Both the creation of an awful first person shooter, and the requirement that players must slog through it, are bafflingly bad decisions that almost cripple their game. Despite this, Carrier Command: Gaea Mission manages to be a clever, though flawed strategy experience. Done on the cheap and showing it like a peepshow, Carrier Command: Gaea Mission oscillates between high and low quality. That it mostly ends up tepidly on team Good is a hopeful sign for future possible installments, but on its own, the game mostly struggles to justify its existence.
Carrier Command: Gaea Mission
Platform: Xbox 360, PC (reviewed)
Developer: Bohemia Interactive, Black Element Software
Publisher: Bohemia Interactive, Mastertronic
Released: Oct. 1, 2012
The return of a classic?
The original Carrier Command – released for PC back in the ancient mystical days of 1988 – is regarded among those who played it as a classic. With innovative use of filled-in vector graphics to create (for the time) cool 3D environments, multiple game modes and a clever combination of RTS and Vehicle sim gaming, it blew many minds back at the end of the Reagan era. The game concerned a near-future struggle over a tropical archipelago between ‘terrorists’ who control an advanced fleet of aircraft carriers, and nations reduced to using conventional carriers to stop them.
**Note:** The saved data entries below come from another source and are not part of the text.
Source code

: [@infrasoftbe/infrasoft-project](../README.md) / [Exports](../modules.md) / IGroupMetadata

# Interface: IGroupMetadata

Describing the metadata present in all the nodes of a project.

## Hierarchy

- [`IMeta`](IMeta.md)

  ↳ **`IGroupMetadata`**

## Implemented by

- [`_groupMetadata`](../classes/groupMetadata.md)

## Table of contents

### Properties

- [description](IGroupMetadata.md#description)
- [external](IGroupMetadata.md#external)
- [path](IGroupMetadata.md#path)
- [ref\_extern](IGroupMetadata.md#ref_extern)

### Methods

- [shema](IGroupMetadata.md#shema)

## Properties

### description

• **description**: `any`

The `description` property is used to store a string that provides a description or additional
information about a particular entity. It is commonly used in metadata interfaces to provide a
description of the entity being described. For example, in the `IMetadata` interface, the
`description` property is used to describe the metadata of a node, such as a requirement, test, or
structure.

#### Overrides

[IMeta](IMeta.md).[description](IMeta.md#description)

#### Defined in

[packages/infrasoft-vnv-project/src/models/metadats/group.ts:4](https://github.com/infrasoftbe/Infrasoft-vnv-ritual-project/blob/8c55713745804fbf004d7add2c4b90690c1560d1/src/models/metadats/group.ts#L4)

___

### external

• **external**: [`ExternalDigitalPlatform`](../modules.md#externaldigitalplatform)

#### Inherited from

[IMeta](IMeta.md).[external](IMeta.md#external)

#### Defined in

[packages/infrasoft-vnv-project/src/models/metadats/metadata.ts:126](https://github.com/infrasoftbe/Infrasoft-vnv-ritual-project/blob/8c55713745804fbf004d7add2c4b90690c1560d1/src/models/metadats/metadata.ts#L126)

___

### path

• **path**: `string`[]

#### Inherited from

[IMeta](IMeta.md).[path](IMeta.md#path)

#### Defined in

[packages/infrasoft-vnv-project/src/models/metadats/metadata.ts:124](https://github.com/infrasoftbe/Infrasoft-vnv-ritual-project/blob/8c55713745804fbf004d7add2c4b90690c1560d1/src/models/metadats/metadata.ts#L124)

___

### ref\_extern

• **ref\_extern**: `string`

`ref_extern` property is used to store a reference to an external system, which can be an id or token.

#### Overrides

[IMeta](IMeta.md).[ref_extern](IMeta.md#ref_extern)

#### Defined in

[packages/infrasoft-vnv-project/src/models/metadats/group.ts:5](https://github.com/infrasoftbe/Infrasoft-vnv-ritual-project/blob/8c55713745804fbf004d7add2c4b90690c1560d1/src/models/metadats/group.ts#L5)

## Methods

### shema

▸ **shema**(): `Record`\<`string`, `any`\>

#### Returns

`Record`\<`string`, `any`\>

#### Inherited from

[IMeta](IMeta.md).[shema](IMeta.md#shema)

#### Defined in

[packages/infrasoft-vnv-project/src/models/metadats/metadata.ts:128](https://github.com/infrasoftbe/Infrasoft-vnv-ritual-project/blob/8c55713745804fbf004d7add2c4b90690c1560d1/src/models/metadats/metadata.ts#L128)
Victory is achieved by defeating the enemy fleet or by gaining control of the individual islands.
Alas, the series has never had a sequel, nor did it spawn a genre of imitators. Instead it’s lived on in the memories of older gamers who remember a time when PCs and Console games were a lot like Portugal and Spain, which is to say, speaking languages that seem eerily similar to everyone else but mutually unintelligible to one another. But perhaps as the gulf between PC and console gamers is narrowed (in content if not in system specs), now is as good a time as any to attempt a revival.
In Carrier Command: Gaea Mission, the setting is updated from future war to future space war, as a fight over resources on Earth has spilled out into interstellar colonies. Players fight as part of the Unified Earth Coalition against the cartoonishly villainous Asian Pacific Alliance, for control of water on a moon called Taurus. Otherwise, the basic concept from the original game remains, with some interesting, and in many cases unfortunate twists.